Thursday, 13 November 2014

Churchill

I have not, in the past, found Churchill a very sympathetic figure, although that did not stop me once owning the monster biography by Churchill & Gilbert.

But over the past few days I have been returning the pages of the more manageable biography by Woy Jenkins and I have been very struck by how close a thing it was in 1940, from a political point of view that is, not from a military point of view. He earned his place in the history books for those few days alone.

At the time he became Prime Minister shortly after the start of the second war, he was not a favourite, having a reputation of being an adventurer and having a mixed record on lefty matters. Halifax, who might well have settled for a peace of sorts with Hitler after the fall of France, might well have got the job instead. Luckily for us he declined, making way for Churchill.

Even then, Churchill did not start that firm on the saddle and at the time of Dunkirk might well have been pushed into the peace of sorts. But he played his hand well, we stayed in the war, and as it turned out, Dunkirk came off, leaving us with an army of sorts to fight off the invasion which seemed all too likely at the time.

I associate to Hitler, another one who did not start that firm on his saddle, having got there by a rather grubby (rather than violent) intrigue, but who went on to consolidate his position in no time at all.

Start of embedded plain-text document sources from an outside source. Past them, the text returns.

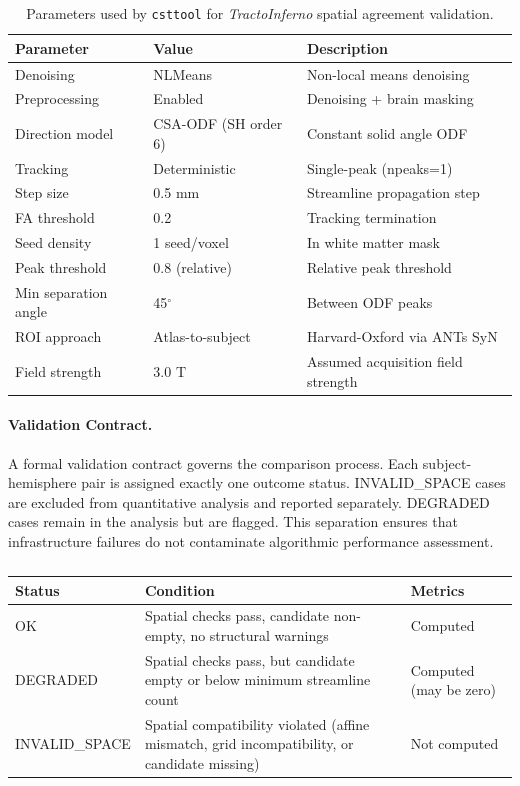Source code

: \begin{table}[h]
	\centering
	\caption{Parameters used by \texttt{csttool} for \textit{TractoInferno} spatial agreement validation.}
	\begin{tabular}{lll}
		\hline
		Parameter & Value & Description \\
		\hline
		Denoising & NLMeans & Non-local means denoising \\
		Preprocessing & Enabled & Denoising + brain masking \\
		Direction model & CSA-ODF (SH order 6) & Constant solid angle ODF \\
		Tracking & Deterministic & Single-peak (npeaks=1) \\
		Step size & 0.5 mm & Streamline propagation step \\
		FA threshold & 0.2 & Tracking termination \\
		Seed density & 1 seed/voxel & In white matter mask \\
		Peak threshold & 0.8 (relative) & Relative peak threshold \\
		Min separation angle & 45$^\circ$ & Between ODF peaks \\
		ROI approach & Atlas-to-subject & Harvard-Oxford via ANTs SyN \\
		Field strength & 3.0 T & Assumed acquisition field strength \\
		\hline
	\end{tabular}
\end{table}

\paragraph{Validation Contract.}

A formal validation contract governs the comparison process. Each subject-hemisphere pair is assigned exactly one outcome status. INVALID\_SPACE cases are excluded from quantitative analysis and reported separately. DEGRADED cases remain in the analysis but are flagged. This separation ensures that infrastructure failures do not contaminate algorithmic performance assessment.

\begin{table}[h]
	\centering
	\caption{}
	\begin{tabular}{lll}
		\hline
		Status & Condition & Metrics \\
		\hline
		OK & Spatial checks pass, candidate non-empty, no structural warnings & Computed \\
		DEGRADED & Spatial checks pass, but candidate empty or below minimum streamline count & Computed (may be zero) \\
		INVALID\_SPACE & Spatial compatibility violated (affine mismatch, grid incompatibility, or candidate missing) & Not computed \\
		\hline
	\end{tabular}
\end{table}

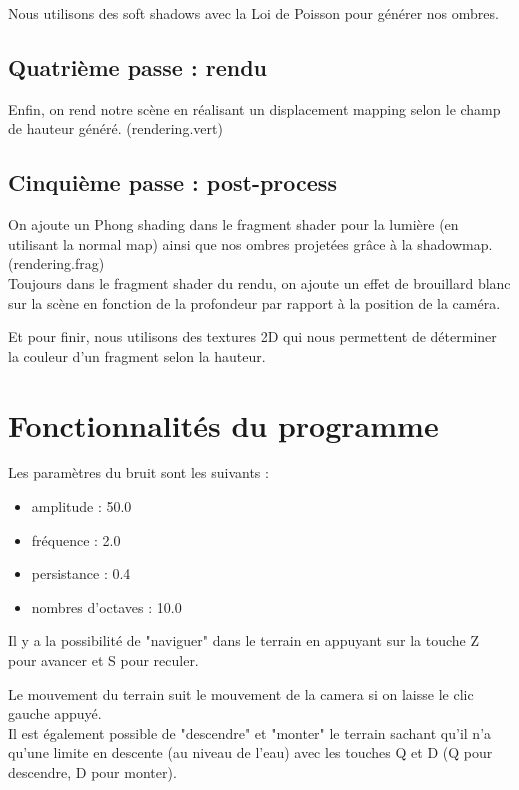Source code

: \documentclass{article}
\begin{document}
Nous utilisons des soft shadows avec la Loi de Poisson pour générer nos ombres.\\

\subsection{Quatrième passe : rendu}
Enfin, on rend notre scène en réalisant un displacement mapping selon le champ de hauteur généré. (rendering.vert)

\subsection{Cinquième passe : post-process}

On ajoute un Phong shading dans le fragment shader pour la lumière (en utilisant la normal map) ainsi que nos ombres projetées grâce à la shadowmap. (rendering.frag)\\

Toujours dans le fragment shader du rendu, on ajoute un effet de brouillard blanc sur la scène en fonction de la profondeur par rapport à la position de la caméra.

Et pour finir, nous utilisons des textures 2D qui nous permettent de déterminer la couleur d'un fragment selon la hauteur.

\section{Fonctionnalités du programme}

Les paramètres du bruit sont les suivants :
\begin{itemize}
	\item amplitude : 50.0
	\item fréquence : 2.0
	\item persistance : 0.4
	\item nombres d'octaves : 10.0
\end{itemize}

Il y a la possibilité de "naviguer" dans le terrain en appuyant sur la touche Z pour avancer et S pour reculer.

Le mouvement du terrain suit le mouvement de la camera si on laisse le clic gauche appuyé.\\

Il est également possible de "descendre" et "monter" le terrain sachant qu'il n'a qu'une limite en descente (au niveau de l'eau) avec les touches Q et D (Q pour descendre, D pour monter).\\
\end{document}
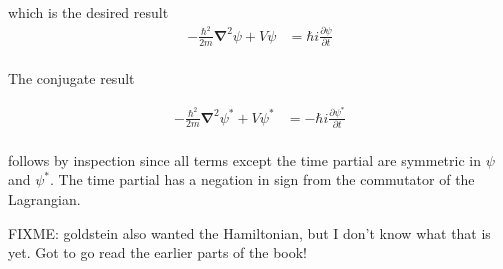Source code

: \documentclass{article}
\newcommand{\LL}[0]{\mathcal{L}}
\newcommand{\PD}[2]{\frac{\partial {#2}}{\partial {#1}}}
\newcommand{\conj}[0]{{*}}
\newcommand{\spacegrad}[0]{\boldsymbol{\nabla}}
\begin{document}
which is the desired result
\begin{align*}
-\frac{\hbar^2}{2 m} \spacegrad^2 \psi + V\psi &= {\hbar i}{} \PD{t}{\psi} \\
\end{align*}

The conjugate result

%
\begin{align*}
-\frac{\hbar^2}{2 m} \spacegrad^2 \psi^\conj + V\psi^\conj &= -{\hbar i}{} \PD{t}{\psi^\conj} \\
\end{align*}

follows by inspection since all terms except the time partial are symmetric in $\psi$ and $\psi^\conj$.  The time partial has a negation in sign from the commutator of the Lagrangian.

FIXME: goldstein also wanted the Hamiltonian, but I don't know what that is yet.  Got to go read the earlier parts of the book!

\end{document}
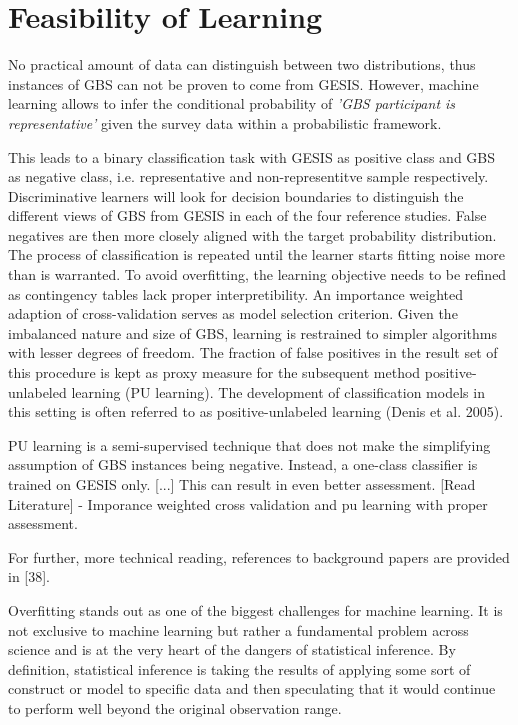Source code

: \chapter{Feasibility of Learning}\label{Sec:Feasibility of Learning}

No practical amount of data can distinguish between two distributions, thus instances of GBS can not be proven to come from GESIS. However, machine learning allows to infer the conditional probability of \textit{'GBS participant is representative'} given the survey data within a probabilistic framework. 

This leads to a binary classification task with GESIS as positive class and GBS as negative class, i.e. representative and non-representitve sample respectively. Discriminative learners will look for decision boundaries to distinguish the different views of GBS from GESIS in each of the four reference studies. False negatives are then more closely aligned with the target probability distribution. The process of classification is repeated until the learner starts fitting noise more than is warranted. To avoid overfitting, the learning objective needs to be refined as contingency tables lack proper interpretibility. An importance weighted adaption of cross-validation serves as model selection criterion. Given the imbalanced nature and size of GBS, learning is restrained to simpler algorithms with lesser degrees of freedom. The fraction of false positives in the result set of this procedure is kept as proxy measure for the subsequent method positive-unlabeled learning (PU learning). The development of classiﬁcation models in this setting is often referred to as positive-unlabeled learning (Denis et al. 2005).



PU learning is a semi-supervised technique that does not make the simplifying assumption of GBS instances being negative. Instead, a one-class classifier is trained on GESIS only. [...] This can result in even better assessment. [Read Literature] - Imporance weighted cross validation and pu learning with proper assessment.

%

For further, more technical reading, references to background papers are provided in [38].

Overﬁtting stands out as one of the biggest challenges for machine learning. It is not exclusive to machine learning but rather a fundamental problem across science and is at the very heart of the dangers of statistical inference. By deﬁnition, statistical inference is taking the results of applying some sort of construct or model to speciﬁc data and then speculating that it would continue to perform well beyond the original observation range.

I notice also that, despite Churchill making a few wrong military calls in the course of the war, he made the right one about fighter support for the French during their fall at the beginning of the war. He declined to spend our fighters on them, choosing to keep them for us, for the Battle of Britain to come. Helping the French might have made a fatal difference to us without making much difference to them - but it was not such an easy decision at the time.